WHEREAS, the parties desire to amend the Agreement on the terms and conditions set forth below.

NOW, THEREFORE, in consideration of the terms and conditions contained herein, the parties hereto agree as follows:

1. Definitions. All capitalised terms not otherwise defined herein shall have the meanings ascribed thereto in the Agreement.

2. Amendments. Section 6.4 of the Agreement is hereby deleted in its entirety and replaced with the following:

“Bank reserves the right not to accept, and to return without interest to the remitter of funds, the amounts received for deposit to the Interest Account on any Bank business day, if the aggregate deposit liability of the Bank to the Trust following the deposit of such amounts would exceed the Swiss Franc equivalent of $2.5 billion U.S. dollars calculated at the Federal Reserve Bank of New York Noon Buying Rate (the “Noon Buying Rate”) for the Swiss Franc or another recognized market rate for Swiss Franc if the Noon Buying Rate is not available on the banking day such deposits are received by the Bank.”

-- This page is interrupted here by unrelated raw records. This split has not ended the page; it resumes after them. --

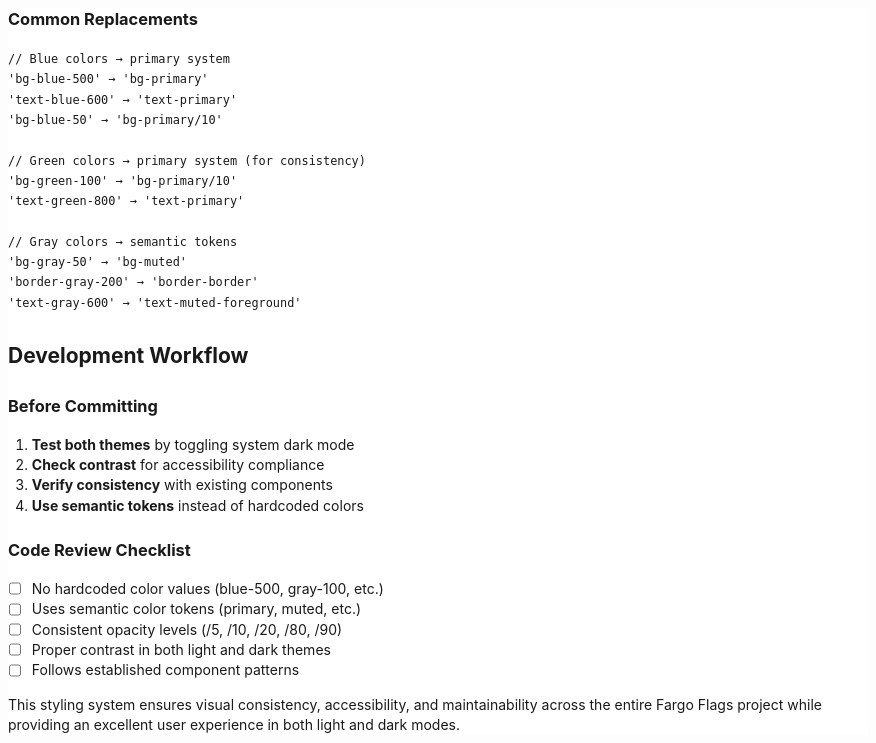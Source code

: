 ### Common Replacements
```tsx
// Blue colors → primary system
'bg-blue-500' → 'bg-primary'
'text-blue-600' → 'text-primary'
'bg-blue-50' → 'bg-primary/10'

// Green colors → primary system (for consistency)
'bg-green-100' → 'bg-primary/10'
'text-green-800' → 'text-primary'

// Gray colors → semantic tokens
'bg-gray-50' → 'bg-muted'
'border-gray-200' → 'border-border'
'text-gray-600' → 'text-muted-foreground'
```

## Development Workflow

### Before Committing
1. **Test both themes** by toggling system dark mode
2. **Check contrast** for accessibility compliance
3. **Verify consistency** with existing components
4. **Use semantic tokens** instead of hardcoded colors

### Code Review Checklist
- [ ] No hardcoded color values (blue-500, gray-100, etc.)
- [ ] Uses semantic color tokens (primary, muted, etc.)
- [ ] Consistent opacity levels (/5, /10, /20, /80, /90)
- [ ] Proper contrast in both light and dark themes
- [ ] Follows established component patterns

This styling system ensures visual consistency, accessibility, and maintainability across the entire Fargo Flags project while providing an excellent user experience in both light and dark modes.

3. Counterparts. This Amendment 3 may be executed in any number of counterparts, each of which shall be deemed an original, but all counterparts together shall constitute one and the same instrument.

4. Governing Law. This Amendment 3 and any non-contractual obligations arising out of or in connection with it will be governed by and construed in accordance with English law. The courts of England and Wales shall have non-exclusive jurisdiction to hear and decide any suit, action or proceedings, and to settle any disputes which may arise out of or in connection with this Amendment 3.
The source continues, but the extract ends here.